Summary: A new evolutionary study offers a clear and testable explanation for one of anthropology’s longest-standing puzzles: why about 90% of people worldwide favour their right hand. This population-level bias is unique among primates, and the research shows it follows logically from two key human traits—bipedalism and dramatic brain expansion.
Key Facts
- The evolutionary trajectory: Hand preference emerged gradually. Early hominins such as Ardipithecus and Australopithecus likely displayed only a weak rightward bias. That bias intensified through members of the genus Homo—including Homo ergaster, Homo erectus, and Neanderthals—culminating in the pronounced right-hand dominance of modern Homo sapiens.
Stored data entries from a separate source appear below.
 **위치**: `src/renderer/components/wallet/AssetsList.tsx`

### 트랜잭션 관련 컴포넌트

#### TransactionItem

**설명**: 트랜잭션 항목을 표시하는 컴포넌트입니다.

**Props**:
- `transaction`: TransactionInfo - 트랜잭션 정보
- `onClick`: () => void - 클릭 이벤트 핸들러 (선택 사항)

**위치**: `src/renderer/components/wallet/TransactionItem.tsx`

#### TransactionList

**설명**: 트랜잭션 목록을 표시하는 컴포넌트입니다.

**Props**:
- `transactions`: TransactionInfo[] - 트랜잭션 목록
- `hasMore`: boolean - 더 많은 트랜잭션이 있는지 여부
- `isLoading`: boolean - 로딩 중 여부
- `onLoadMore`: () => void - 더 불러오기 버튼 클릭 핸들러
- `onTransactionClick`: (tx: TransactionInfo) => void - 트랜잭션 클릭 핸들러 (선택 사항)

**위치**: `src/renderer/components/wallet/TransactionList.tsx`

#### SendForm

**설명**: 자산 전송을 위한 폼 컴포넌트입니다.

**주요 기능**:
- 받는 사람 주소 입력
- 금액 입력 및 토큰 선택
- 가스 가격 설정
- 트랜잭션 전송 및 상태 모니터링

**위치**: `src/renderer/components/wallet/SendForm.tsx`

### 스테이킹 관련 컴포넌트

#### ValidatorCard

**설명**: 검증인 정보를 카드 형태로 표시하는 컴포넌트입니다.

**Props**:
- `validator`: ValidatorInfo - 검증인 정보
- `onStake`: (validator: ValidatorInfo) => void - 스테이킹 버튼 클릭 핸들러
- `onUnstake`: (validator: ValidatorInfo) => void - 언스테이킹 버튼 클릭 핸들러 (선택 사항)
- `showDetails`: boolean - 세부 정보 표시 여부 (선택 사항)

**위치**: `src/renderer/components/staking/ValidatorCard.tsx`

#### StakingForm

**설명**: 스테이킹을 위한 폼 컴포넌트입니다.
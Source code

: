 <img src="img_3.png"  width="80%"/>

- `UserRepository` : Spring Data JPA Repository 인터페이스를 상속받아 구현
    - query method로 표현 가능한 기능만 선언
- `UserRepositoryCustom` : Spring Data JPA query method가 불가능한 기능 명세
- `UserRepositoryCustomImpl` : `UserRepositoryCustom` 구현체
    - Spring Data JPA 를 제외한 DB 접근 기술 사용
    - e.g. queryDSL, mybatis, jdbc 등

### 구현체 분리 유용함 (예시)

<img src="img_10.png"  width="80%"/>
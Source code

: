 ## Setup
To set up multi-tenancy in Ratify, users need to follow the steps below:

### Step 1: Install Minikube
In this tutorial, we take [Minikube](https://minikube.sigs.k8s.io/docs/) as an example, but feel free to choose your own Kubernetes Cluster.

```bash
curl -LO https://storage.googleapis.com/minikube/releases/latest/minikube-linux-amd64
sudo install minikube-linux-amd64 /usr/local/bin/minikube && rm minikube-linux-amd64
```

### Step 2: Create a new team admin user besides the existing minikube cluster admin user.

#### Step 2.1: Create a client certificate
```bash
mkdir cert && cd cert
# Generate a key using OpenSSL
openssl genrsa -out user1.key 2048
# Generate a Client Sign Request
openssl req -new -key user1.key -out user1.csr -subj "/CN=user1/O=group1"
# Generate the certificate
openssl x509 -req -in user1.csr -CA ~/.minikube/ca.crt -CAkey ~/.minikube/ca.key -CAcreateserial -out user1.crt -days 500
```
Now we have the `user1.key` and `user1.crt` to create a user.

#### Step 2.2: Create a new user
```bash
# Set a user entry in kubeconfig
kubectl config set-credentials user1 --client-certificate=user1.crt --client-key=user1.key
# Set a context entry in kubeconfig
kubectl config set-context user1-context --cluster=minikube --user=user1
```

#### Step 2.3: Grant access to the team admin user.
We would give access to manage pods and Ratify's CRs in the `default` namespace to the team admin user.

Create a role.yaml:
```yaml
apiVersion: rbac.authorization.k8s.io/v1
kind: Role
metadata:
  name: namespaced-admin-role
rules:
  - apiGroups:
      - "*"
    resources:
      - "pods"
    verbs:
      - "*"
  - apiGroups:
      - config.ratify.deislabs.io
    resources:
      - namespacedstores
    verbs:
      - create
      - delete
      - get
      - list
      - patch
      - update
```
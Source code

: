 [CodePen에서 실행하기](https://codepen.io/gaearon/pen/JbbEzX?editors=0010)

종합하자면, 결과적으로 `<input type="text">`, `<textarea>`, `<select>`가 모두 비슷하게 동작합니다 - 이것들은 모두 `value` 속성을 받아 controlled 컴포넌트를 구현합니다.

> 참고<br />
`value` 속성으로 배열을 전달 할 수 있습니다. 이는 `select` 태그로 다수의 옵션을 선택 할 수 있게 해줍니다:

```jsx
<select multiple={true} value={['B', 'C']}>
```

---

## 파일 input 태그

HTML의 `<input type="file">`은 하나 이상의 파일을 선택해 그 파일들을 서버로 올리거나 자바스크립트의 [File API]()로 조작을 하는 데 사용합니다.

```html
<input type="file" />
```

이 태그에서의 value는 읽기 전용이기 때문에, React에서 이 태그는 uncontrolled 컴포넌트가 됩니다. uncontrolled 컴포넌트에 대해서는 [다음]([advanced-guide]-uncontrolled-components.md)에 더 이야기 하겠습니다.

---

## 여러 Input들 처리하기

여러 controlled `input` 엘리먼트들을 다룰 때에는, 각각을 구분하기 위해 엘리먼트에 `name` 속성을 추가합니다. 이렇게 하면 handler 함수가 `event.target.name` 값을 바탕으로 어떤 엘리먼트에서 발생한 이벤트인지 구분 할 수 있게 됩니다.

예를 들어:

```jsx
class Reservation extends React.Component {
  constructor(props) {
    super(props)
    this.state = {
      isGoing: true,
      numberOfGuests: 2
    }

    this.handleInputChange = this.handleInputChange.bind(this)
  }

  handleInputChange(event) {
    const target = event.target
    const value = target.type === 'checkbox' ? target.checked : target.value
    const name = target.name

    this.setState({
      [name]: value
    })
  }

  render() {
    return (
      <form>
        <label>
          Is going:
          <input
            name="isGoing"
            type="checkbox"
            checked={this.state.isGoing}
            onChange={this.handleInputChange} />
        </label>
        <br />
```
- Two-stage process: The evolution of upright walking first released the hands from locomotor duties, creating opportunities for manual specialization. Later, large-scale brain enlargement and cortical reorganization reinforced and consolidated strong right-side lateralization.
- The “Hobbit” exception: Homo floresiensis appears as an exception: its small brain and partially climbing-adapted anatomy predict a much weaker population-level right-hand bias compared with modern humans, consistent with the study’s model.
- A unified comparative test: For the first time, the major hypotheses about handedness—tool use, diet, habitat, social structure, body mass, locomotion and brain size—were evaluated together across multiple primate species using phylogenetically informed statistical models.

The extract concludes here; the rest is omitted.